Jeremy Fitzoliver has absolutely no redeeming feature. The man's mentally deficient. He's half a concussion away from Monty Python's Upper Class Twit of the Year Show. Even he realises that he's useless! He traps his foot in tree roots and thinks he's being attacked by man-eating lizards. He thinks like an infant, with constant memories of school and childhood. ["It was sort of the same as getting really interested in something, like that time he got caught up watching a slug crossing the path in the kitchen garden, and was late for tea and Nanny got so cross."] Like most of this book, he's entertaining in a multiple car crash sort of way... but what was Barry Letts thinking?

The most unbelievable Fitzoliver-related incident is when the Brigadier takes him into battle, simply because he's the latest companion and it never occurred to the author to leave him behind. Huh? If I'd been the Brigadier, I'd have staked him out for the ants and replaced him with someone useful. However in fairness, Jeremy may be the only companion ever to say "wowie-zowie!". It's on p162, for those of you who want to gaze in awe at this landmark in Who.

The plot is a random succession of unmemorable and unbelievable incidents:

  1. The Doctor falls 200 feet without injury. Wasn't Barry Letts credited as executive producer for Logopolis? There's a belated attempt to patch up the contradiction on p64, suggesting that someone spotted it after the radio broadcast, but it overlooks the small matter of "terminal velocity".
  2. Knowing the name of a planet and its approximate galactic location, the Doctor can't just look up its co-ordinates! Instead he must hunt down an object from that world and perform some kind of high-tech divination.
  3. The Gargan (p188+) is one of the goofiest alien monsters ever, an unstoppable man-eater that ignores any food source that stays behind a little boundary of pebbles. Keep out of its territory and you'll be fine. Put a toe over the line and the Gargan will follow you to the ends of the earth and never, ever give up until you're dead. You'd think natural selection would have instilled pebble-recognition as a major survival trait in all possible Parakon prey species, shortly followed by the death through starvation of all dumb Gargans.
Sarah gets a tragic romance that will move you to tears of laughter, including a classic Signal From Fred on p173: "Oh for Heaven's sake!
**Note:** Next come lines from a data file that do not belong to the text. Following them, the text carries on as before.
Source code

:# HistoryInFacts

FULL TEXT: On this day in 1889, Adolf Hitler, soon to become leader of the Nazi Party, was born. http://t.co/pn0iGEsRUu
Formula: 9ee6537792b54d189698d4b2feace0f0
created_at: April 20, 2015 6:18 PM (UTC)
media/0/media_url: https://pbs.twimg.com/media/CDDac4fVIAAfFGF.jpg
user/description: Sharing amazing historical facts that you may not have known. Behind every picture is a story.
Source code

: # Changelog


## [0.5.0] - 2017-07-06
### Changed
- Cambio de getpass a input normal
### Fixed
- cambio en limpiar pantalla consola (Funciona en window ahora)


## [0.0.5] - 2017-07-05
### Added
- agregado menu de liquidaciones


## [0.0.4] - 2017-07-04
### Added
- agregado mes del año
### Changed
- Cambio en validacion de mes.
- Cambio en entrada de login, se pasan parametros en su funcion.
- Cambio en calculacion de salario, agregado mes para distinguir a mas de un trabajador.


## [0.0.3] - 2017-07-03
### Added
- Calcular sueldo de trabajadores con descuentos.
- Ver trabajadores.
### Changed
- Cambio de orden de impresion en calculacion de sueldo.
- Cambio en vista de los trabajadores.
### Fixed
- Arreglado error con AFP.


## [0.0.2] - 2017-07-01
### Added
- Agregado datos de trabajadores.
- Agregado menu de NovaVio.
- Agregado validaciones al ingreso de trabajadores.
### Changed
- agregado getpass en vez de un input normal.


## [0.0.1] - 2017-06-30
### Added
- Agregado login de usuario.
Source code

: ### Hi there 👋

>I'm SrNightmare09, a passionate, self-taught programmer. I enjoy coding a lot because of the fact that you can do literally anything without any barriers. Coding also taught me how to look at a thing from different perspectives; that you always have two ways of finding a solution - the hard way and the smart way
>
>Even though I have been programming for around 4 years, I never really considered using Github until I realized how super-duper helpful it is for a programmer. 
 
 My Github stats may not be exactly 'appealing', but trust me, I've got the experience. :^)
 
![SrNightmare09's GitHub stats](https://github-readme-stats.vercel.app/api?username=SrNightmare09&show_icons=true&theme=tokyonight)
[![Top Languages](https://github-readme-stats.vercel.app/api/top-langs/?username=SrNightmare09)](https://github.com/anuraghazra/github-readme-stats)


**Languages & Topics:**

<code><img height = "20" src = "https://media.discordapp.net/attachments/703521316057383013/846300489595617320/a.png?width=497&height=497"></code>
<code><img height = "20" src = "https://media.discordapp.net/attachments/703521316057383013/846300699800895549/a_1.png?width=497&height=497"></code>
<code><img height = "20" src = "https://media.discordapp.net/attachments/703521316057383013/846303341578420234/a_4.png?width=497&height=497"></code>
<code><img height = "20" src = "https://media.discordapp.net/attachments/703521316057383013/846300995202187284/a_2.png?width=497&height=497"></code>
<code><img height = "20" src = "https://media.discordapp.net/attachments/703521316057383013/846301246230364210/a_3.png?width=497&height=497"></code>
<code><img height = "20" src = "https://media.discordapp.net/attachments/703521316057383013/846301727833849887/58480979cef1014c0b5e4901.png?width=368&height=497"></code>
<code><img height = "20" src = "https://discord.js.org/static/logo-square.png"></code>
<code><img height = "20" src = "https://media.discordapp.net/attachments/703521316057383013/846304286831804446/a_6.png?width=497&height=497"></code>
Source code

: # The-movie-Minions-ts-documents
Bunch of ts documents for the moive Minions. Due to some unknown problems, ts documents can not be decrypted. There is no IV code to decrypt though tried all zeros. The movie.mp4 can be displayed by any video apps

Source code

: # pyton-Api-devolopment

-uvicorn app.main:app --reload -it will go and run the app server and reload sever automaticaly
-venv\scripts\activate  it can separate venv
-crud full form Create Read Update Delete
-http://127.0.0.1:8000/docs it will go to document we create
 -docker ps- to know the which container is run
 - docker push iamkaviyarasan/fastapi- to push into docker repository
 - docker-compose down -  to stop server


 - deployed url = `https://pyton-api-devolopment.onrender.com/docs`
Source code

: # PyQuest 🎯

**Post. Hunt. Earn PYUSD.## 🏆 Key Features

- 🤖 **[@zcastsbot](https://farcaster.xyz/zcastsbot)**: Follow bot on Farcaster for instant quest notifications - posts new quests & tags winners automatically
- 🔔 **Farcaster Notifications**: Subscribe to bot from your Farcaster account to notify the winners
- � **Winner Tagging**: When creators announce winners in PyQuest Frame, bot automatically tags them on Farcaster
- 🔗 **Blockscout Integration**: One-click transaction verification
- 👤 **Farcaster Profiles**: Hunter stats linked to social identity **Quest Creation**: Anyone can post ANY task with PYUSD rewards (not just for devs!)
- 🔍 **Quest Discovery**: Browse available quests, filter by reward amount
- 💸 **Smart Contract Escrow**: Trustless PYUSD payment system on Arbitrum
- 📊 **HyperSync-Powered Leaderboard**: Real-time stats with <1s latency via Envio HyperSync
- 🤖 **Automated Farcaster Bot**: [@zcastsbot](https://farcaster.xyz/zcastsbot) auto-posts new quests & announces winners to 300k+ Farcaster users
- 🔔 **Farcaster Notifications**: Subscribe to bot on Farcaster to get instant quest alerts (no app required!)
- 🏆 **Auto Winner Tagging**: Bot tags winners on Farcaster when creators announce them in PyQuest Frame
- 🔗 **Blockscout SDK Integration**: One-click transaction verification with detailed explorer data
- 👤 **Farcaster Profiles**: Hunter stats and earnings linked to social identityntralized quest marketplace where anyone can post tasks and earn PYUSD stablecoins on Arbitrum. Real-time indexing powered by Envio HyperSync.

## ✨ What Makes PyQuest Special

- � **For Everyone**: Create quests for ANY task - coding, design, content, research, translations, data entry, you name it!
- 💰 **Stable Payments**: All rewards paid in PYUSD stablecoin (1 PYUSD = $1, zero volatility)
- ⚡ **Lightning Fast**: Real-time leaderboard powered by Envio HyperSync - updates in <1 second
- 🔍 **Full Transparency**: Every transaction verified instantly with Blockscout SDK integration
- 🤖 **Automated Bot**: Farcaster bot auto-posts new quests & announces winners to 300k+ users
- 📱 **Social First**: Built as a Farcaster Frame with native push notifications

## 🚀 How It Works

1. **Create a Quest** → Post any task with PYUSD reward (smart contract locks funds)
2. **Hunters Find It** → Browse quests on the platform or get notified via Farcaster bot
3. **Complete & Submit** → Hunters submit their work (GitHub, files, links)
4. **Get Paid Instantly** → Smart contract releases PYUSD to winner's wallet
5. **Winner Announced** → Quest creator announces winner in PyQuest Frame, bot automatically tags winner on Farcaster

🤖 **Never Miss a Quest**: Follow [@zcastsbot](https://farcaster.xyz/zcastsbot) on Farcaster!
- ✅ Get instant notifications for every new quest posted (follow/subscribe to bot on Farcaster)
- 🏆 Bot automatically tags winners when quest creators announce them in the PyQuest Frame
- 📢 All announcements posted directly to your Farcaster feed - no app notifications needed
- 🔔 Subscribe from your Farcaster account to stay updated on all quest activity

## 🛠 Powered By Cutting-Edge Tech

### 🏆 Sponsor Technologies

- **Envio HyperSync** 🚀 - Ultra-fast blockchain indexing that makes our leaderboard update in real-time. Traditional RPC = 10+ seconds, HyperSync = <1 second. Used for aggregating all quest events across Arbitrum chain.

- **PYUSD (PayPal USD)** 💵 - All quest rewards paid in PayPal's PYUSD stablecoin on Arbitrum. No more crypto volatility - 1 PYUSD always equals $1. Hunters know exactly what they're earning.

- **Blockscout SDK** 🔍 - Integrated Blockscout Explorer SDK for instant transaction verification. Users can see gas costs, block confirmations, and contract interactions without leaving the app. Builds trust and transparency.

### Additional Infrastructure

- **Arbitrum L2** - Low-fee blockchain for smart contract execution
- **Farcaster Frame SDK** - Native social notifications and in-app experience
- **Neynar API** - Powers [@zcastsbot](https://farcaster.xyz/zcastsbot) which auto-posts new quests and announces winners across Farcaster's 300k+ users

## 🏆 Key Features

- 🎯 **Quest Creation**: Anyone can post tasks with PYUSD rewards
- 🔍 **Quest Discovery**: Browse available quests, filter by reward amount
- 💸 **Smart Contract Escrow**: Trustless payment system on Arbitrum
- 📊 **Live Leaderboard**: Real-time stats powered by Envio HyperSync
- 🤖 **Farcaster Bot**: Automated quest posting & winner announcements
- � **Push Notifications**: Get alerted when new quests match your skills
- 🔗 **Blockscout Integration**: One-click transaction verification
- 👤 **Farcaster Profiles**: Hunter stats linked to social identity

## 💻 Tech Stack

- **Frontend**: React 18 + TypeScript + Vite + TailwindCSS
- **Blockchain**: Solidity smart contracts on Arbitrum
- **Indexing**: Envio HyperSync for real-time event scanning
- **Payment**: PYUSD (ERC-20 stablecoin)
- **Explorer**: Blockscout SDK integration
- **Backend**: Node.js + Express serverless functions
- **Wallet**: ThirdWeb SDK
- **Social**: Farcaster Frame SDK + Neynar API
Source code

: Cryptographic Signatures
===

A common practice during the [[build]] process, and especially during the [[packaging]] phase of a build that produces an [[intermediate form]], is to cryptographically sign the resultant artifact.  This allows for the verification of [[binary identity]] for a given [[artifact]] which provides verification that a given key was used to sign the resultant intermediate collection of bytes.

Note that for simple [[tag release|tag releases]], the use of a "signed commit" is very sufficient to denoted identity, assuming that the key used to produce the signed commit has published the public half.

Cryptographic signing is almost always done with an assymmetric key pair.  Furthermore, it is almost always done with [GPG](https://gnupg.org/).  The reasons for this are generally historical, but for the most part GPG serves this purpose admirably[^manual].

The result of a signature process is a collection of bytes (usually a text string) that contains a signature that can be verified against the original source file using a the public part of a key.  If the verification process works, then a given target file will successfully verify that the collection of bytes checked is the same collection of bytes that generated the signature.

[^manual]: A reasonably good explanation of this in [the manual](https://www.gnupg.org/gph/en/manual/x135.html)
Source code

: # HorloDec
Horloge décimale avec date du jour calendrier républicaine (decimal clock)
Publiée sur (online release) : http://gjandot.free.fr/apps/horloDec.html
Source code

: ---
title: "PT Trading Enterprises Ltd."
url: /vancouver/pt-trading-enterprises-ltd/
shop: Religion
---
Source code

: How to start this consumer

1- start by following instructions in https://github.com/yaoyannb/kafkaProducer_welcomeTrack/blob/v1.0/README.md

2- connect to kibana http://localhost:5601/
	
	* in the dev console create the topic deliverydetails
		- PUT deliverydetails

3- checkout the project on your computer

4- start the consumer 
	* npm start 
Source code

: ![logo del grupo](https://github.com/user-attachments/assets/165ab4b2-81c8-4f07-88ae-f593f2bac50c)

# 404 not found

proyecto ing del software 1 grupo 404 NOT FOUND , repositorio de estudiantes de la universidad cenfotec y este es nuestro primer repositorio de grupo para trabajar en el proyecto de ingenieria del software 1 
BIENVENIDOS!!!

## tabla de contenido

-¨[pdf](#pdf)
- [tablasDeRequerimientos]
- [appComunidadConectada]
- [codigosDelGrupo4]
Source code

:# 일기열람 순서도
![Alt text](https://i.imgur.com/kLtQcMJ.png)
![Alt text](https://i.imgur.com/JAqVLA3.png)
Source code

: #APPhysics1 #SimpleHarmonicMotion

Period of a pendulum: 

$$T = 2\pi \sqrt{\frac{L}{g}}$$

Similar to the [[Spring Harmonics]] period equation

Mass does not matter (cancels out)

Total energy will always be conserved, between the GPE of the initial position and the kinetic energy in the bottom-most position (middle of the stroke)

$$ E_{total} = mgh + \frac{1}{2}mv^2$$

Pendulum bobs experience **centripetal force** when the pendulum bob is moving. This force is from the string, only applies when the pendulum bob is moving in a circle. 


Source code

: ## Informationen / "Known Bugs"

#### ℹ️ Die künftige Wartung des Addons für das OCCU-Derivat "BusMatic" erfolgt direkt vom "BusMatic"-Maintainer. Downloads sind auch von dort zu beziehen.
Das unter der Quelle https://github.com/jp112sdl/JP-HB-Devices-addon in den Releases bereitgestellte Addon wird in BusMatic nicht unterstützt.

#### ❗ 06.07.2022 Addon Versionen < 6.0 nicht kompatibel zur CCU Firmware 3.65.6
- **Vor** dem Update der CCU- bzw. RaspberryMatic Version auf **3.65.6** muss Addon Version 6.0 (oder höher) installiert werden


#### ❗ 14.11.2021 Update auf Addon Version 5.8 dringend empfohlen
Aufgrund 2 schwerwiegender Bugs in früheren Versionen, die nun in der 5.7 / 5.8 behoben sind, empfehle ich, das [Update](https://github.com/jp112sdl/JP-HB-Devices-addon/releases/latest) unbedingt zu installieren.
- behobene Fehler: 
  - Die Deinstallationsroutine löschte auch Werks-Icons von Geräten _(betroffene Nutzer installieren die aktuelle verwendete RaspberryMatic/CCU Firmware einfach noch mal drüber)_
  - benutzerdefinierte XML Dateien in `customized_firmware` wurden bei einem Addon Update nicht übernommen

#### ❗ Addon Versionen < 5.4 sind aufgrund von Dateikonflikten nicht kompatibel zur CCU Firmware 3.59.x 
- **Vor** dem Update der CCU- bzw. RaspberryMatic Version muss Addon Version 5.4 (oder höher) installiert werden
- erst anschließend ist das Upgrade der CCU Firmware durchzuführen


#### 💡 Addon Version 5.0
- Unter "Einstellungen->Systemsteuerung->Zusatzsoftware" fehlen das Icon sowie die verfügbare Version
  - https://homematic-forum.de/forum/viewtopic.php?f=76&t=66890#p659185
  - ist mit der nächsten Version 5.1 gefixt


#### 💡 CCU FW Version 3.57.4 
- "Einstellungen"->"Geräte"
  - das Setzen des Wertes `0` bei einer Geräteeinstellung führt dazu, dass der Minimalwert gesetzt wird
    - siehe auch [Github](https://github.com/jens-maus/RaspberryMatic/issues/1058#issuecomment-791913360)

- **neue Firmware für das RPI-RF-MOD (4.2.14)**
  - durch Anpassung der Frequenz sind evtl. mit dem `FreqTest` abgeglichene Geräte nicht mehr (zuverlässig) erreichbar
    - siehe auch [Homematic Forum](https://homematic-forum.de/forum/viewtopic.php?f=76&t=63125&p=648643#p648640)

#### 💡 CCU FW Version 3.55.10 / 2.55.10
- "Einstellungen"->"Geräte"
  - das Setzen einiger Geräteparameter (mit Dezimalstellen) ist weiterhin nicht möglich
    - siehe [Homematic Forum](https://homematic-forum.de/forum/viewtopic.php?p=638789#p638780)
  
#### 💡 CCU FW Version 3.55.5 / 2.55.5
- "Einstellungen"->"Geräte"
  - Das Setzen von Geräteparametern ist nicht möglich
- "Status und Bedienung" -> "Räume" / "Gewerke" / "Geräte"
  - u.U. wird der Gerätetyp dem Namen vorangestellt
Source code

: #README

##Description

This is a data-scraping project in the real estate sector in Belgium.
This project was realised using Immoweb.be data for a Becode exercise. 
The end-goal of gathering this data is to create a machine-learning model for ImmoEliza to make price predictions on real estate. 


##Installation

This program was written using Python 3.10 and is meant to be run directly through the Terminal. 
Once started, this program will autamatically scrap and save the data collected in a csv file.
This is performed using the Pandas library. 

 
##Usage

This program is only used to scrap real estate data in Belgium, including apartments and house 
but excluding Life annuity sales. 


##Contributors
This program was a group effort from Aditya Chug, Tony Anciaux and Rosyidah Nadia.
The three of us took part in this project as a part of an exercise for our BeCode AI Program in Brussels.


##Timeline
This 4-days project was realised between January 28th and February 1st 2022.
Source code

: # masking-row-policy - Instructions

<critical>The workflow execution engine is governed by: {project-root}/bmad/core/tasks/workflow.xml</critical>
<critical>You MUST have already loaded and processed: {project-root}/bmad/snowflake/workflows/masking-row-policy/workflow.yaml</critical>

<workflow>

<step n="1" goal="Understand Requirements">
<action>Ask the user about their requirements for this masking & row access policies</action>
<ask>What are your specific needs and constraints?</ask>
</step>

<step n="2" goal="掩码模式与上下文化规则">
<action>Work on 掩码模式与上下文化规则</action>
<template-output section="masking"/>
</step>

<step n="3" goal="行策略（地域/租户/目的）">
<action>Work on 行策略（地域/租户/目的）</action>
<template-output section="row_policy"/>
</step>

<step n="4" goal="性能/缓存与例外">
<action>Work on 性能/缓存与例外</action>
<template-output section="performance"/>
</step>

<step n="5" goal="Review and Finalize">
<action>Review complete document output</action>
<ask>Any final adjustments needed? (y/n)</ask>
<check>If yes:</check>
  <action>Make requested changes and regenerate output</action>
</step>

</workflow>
Now she was not only writing cliches, she was a walking talking cliche herself."

Basically it's a train wreck. And yet, and yet... I enjoyed it. Freeth and Tragan are such over-the-top villains that they're a laugh, while I also quite liked Onya. (For a few pages I wondered if Onya's late mentor was meant to be the 7th Doctor, though I soon dropped this notion.) The chapters positively fly past, packed with dialogue and never lasting more than a few pages. It's also very Doctor-centric, throughout keeping a strong focus on the regulars. That's lucky, since they're vivacious and recognisable (except when we're reading about Sarah In Love, which thankfully doesn't last long). Even Jeremy is kinda fun, in his own bizarro way... well, at least he's never boring.

Its individual scenes are lively, though analysis of the underlying plot structure will make the book disintegrate into shapeless slime. You'd need a surgical operation to fix its story in your memory, and even then I suspect it would be gone within days. Compared with this, Slipback looks like Oscar Wilde and Shakespeare put together. Thoroughly recommended, but only if you live for kitsch. Anyone who wants to take Doctor Who seriously, stay the hell away.